26:55 VR and Stage Fright
32:20 Donkey Kong VR
38:23 Planet 1 Play test
47:18 First Law Play test
1:02:40 Notch Cubes Play test
1:07:20 Rift Amp Play test
1:12:00 Rift Runner Play test
1:19:38 What I am looking forward to with the Rift
1:23:00 Is the Rift Consumer Ready?
1:28:50 Malfate’s Castle Play Test
1:32:05 Rift Software Resources
1:36:18 Head Bob or no Head Bob?
1:43:10 Heli Hell 2 Play test
1:56:12 Rift, 3D, and Eye Strain
2:00:55 Watching a SBS 3D movie in Media Player
2:06:12 Single vs. Double Screen HMDs

I also will be putting a Torque 3D play test on my YouTube Channel. I am thinking of switching over to Torque from UDK, I will keep you posted on that status.

Still working on tutorial writing, trying to make time!

Logging Out,
–Cymatic Bruce

Hi Rifters!

Here we go with another VR Dev journal entry. Not a whole lot to show off here – this past week was a crazy one! I have been helping test alpha builds, writing articles for Road To VR, making videos, and even doing an interview or two. Whew!

In this video, I show off the Kismet toggle switch. A great place to learn how to do that is the 3DBuzz tutorials:


Also, I have begun working on the key functionality of the Holodeck – taking you somewhere else. My first test is to gradually take the player from the holodeck room to the epic courtyard. In my first attempt, I simply made the walls invisible when opening the door. DOH!

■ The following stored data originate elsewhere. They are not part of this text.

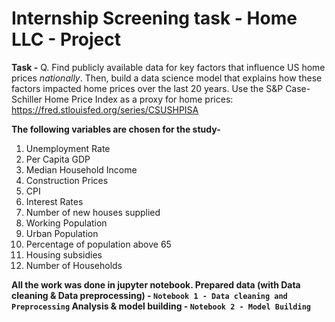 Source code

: # Internship Screening task - Home LLC - Project

**Task -** 
Q. Find publicly available data for key factors that influence US home prices *nationally*. Then, build a data science model that explains how these factors impacted home prices over the last 20 years. 
Use the S&P Case-Schiller Home Price Index as a proxy for home prices: https://fred.stlouisfed.org/series/CSUSHPISA

**The following variables are chosen for the study-**
1) Unemployment Rate
2) Per Capita GDP
3) Median Household Income
4) Construction Prices
5) CPI 
6) Interest Rates
7) Number of new houses supplied
8) Working Population
9) Urban Population
10) Percentage of population above 65
11) Housing subsidies
12) Number of Households

**All the work was done in jupyter notebook. 
Prepared data (with Data cleaning & Data preprocessing) - `Notebook 1 - Data cleaning and Preprocessing` 
Analysis & model building - `Notebook 2 - Model Building`**
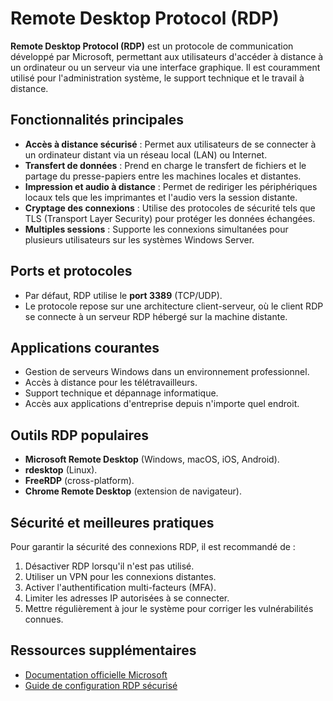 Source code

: # Remote Desktop Protocol (RDP)

**Remote Desktop Protocol (RDP)** est un protocole de communication développé par Microsoft, permettant aux utilisateurs d'accéder à distance à un ordinateur ou un serveur via une interface graphique. Il est couramment utilisé pour l'administration système, le support technique et le travail à distance.

## Fonctionnalités principales

- **Accès à distance sécurisé** : Permet aux utilisateurs de se connecter à un ordinateur distant via un réseau local (LAN) ou Internet.
- **Transfert de données** : Prend en charge le transfert de fichiers et le partage du presse-papiers entre les machines locales et distantes.
- **Impression et audio à distance** : Permet de rediriger les périphériques locaux tels que les imprimantes et l'audio vers la session distante.
- **Cryptage des connexions** : Utilise des protocoles de sécurité tels que TLS (Transport Layer Security) pour protéger les données échangées.
- **Multiples sessions** : Supporte les connexions simultanées pour plusieurs utilisateurs sur les systèmes Windows Server.

## Ports et protocoles

- Par défaut, RDP utilise le **port 3389** (TCP/UDP).
- Le protocole repose sur une architecture client-serveur, où le client RDP se connecte à un serveur RDP hébergé sur la machine distante.

## Applications courantes

- Gestion de serveurs Windows dans un environnement professionnel.
- Accès à distance pour les télétravailleurs.
- Support technique et dépannage informatique.
- Accès aux applications d'entreprise depuis n'importe quel endroit.

## Outils RDP populaires

- **Microsoft Remote Desktop** (Windows, macOS, iOS, Android).
- **rdesktop** (Linux).
- **FreeRDP** (cross-platform).
- **Chrome Remote Desktop** (extension de navigateur).

## Sécurité et meilleures pratiques

Pour garantir la sécurité des connexions RDP, il est recommandé de :

1. Désactiver RDP lorsqu'il n'est pas utilisé.
2. Utiliser un VPN pour les connexions distantes.
3. Activer l'authentification multi-facteurs (MFA).
4. Limiter les adresses IP autorisées à se connecter.
5. Mettre régulièrement à jour le système pour corriger les vulnérabilités connues.

## Ressources supplémentaires

- [Documentation officielle Microsoft](https://docs.microsoft.com/en-us/windows-server/remote/remote-desktop-services/welcome-to-rds)
- [Guide de configuration RDP sécurisé](https://www.microsoft.com/security/blog/)
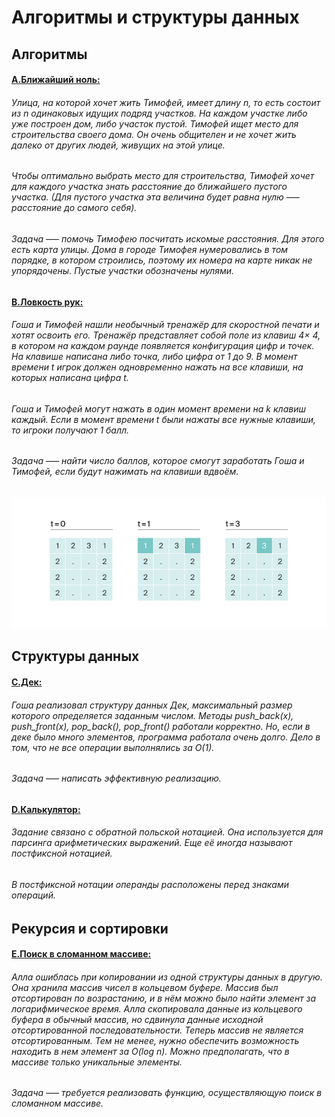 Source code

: # Алгоритмы и структуры данных

## Алгоритмы
#### [A.Ближайший ноль:](https://github.com/maksyanya/algorithms/blob/main/A.%D0%91%D0%BB%D0%B8%D0%B6%D0%B0%D0%B9%D1%88%D0%B8%D0%B9%20%D0%BD%D0%BE%D0%BB%D1%8C.py)
###### Улица, на которой хочет жить Тимофей, имеет длину n, то есть состоит из n одинаковых идущих подряд участков. На каждом участке либо уже построен дом, либо участок пустой. Тимофей ищет место для строительства своего дома. Он очень общителен и не хочет жить далеко от других людей, живущих на этой улице. 
###### Чтобы оптимально выбрать место для строительства, Тимофей хочет для каждого участка знать расстояние до ближайшего пустого участка. (Для пустого участка эта величина будет равна нулю –— расстояние до самого себя). 
###### Задача –— помочь Тимофею посчитать искомые расстояния. Для этого есть карта улицы. Дома в городе Тимофея нумеровались в том порядке, в котором строились, поэтому их номера на карте никак не упорядочены. Пустые участки обозначены нулями.
#### [B.Ловкость рук:](https://github.com/maksyanya/algorithms/blob/main/B.%D0%9B%D0%BE%D0%B2%D0%BA%D0%BE%D1%81%D1%82%D1%8C%20%D1%80%D1%83%D0%BA.py)
###### Гоша и Тимофей нашли необычный тренажёр для скоростной печати и хотят освоить его. Тренажёр представляет собой поле из клавиш 4× 4, в котором на каждом раунде появляется конфигурация цифр и точек. На клавише написана либо точка, либо цифра от 1 до 9. В момент времени t игрок должен одновременно нажать на все клавиши, на которых написана цифра t. 
###### Гоша и Тимофей могут нажать в один момент времени на k клавиш каждый. Если в момент времени t были нажаты все нужные клавиши, то игроки получают 1 балл.
###### Задача –— найти число баллов, которое смогут заработать Гоша и Тимофей, если будут нажимать на клавиши вдвоём.
![image](https://github.com/maksyanya/algorithms/blob/main/images/image.png)
## Структуры данных
#### [C.Дек:](https://github.com/maksyanya/algorithms/blob/main/C.%D0%94%D0%B5%D0%BA.py)
###### Гоша реализовал структуру данных Дек, максимальный размер которого определяется заданным числом. Методы push_back(x), push_front(x), pop_back(), pop_front() работали корректно. Но, если в деке было много элементов, программа работала очень долго. Дело в том, что не все операции выполнялись за O(1).  
###### Задача –— написать эффективную реализацию.
#### [D.Калькулятор:](https://github.com/maksyanya/algorithms/blob/main/D.%D0%9A%D0%B0%D0%BB%D1%8C%D0%BA%D1%83%D0%BB%D1%8F%D1%82%D0%BE%D1%80.py)
###### Задание связано с обратной польской нотацией. Она используется для парсинга арифметических выражений. Еще её иногда называют постфиксной нотацией.
###### В постфиксной нотации операнды расположены перед знаками операций.
## Рекурсия и сортировки
#### [E.Поиск в сломанном массиве:](https://github.com/maksyanya/algorithms/blob/main/E.%D0%9F%D0%BE%D0%B8%D1%81%D0%BA%20%D0%B2%20%D1%81%D0%BB%D0%BE%D0%BC%D0%B0%D0%BD%D0%BD%D0%BE%D0%BC%20%D0%BC%D0%B0%D1%81%D1%81%D0%B8%D0%B2%D0%B5)
###### Алла ошиблась при копировании из одной структуры данных в другую. Она хранила массив чисел в кольцевом буфере. Массив был отсортирован по возрастанию, и в нём можно было найти элемент за логарифмическое время. Алла скопировала данные из кольцевого буфера в обычный массив, но сдвинула данные исходной отсортированной последовательности. Теперь массив не является отсортированным. Тем не менее, нужно обеспечить возможность находить в нем элемент за O(log n). Можно предполагать, что в массиве только уникальные элементы.
###### Задача –— требуется реализовать функцию, осуществляющую поиск в сломанном массиве.

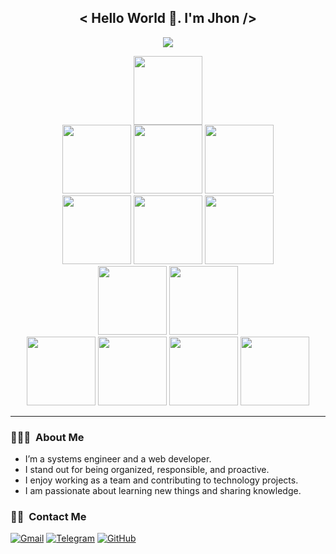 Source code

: <h2 align="center">
  < Hello World 👋. I'm Jhon />
</h2>
<p align="center">
  <img src="https://readme-typing-svg.herokuapp.com/?lines=Front-end%20web%20developer;4%2B%20years%20of%20coding%20experience;Always%20learning%20new%20tech&font=Pacifico&center=true&width=400&height=60&color=e44d26&vCenter=true&size=30%22">
</p>

<p align="center">
  <img width="110rem" src="https://www.vectorlogo.zone/logos/w3_html5/w3_html5-ar21.svg">
  </br>
  <img width="110rem" src="https://www.vectorlogo.zone/logos/w3_css/w3_css-ar21.svg">
  <img width="110rem" src="https://www.vectorlogo.zone/logos/sass-lang/sass-lang-ar21.svg">
  <img width="110rem" src="https://www.vectorlogo.zone/logos/getbootstrap/getbootstrap-ar21.svg">
  </br>
  <img width="110rem" src="https://www.vectorlogo.zone/logos/javascript/javascript-horizontal.svg">
  <img width="110rem" src="https://www.vectorlogo.zone/logos/reactjs/reactjs-ar21.svg">
  <img width="110rem" src="https://www.vectorlogo.zone/logos/vuejs/vuejs-ar21.svg">
  </br>
  <img width="110rem" src="https://www.vectorlogo.zone/logos/git-scm/git-scm-ar21.svg">
  <img width="110rem" src="https://www.vectorlogo.zone/logos/github/github-ar21.svg">
  </br>
  <img width="110rem" src="https://www.vectorlogo.zone/logos/mysql/mysql-ar21.svg">
  <img width="110rem" src="https://www.vectorlogo.zone/logos/mongodb/mongodb-ar21.svg">
  <img width="110rem" src="https://www.vectorlogo.zone/logos/php/php-ar21.svg">	
  <img width="110rem" src="https://www.vectorlogo.zone/logos/laravel/laravel-ar21.svg">
</p>
<hr>


### 👨🏻‍💻 &nbsp;About Me

- I’m a systems engineer and a web developer.
- I stand out for being organized, responsible, and proactive.
- I enjoy working as a team and contributing to technology projects. 
- I am passionate about learning new things and sharing knowledge.


### 🤝🏻 &nbsp;Contact Me

<p>
	<a href="mailto:hader.seven@gmail.com"><img img src="https://img.shields.io/badge/gmail-%23EA4335.svg?style=plastic&logo=gmail&logoColor=white" alt="Gmail"/></a>
  <a href="https://t.me/HaderxDev"><img src="https://img.shields.io/badge/telegram-%230A66C2.svg?style=plastic&logo=telegram&logoColor=white" alt="Telegram"/></a>
	<a href="https://github.com/7-hader"><img src="https://img.shields.io/badge/github-%23181717.svg?style=plastic&logo=github&logoColor=white" alt="GitHub"/></a>
</p>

Game development requires a lot of determination, and sometimes things don’t progress as quickly or as smoothly as we hope. Don’t give up!

Logging Out,


Hey Rifters!

What a week!

Its strange to know that I have only had my Rift dev kit for 7 days, with everything that has happened. One first impressions vid turned into two, which turned into a ridiculous number of videos, views, and comments. Oh, and an article on PCGamer.com:


A huge THANK YOU to all the folks who have watched my videos, subscribed, left feedback and encouraging words. Words fail to express how moved I am!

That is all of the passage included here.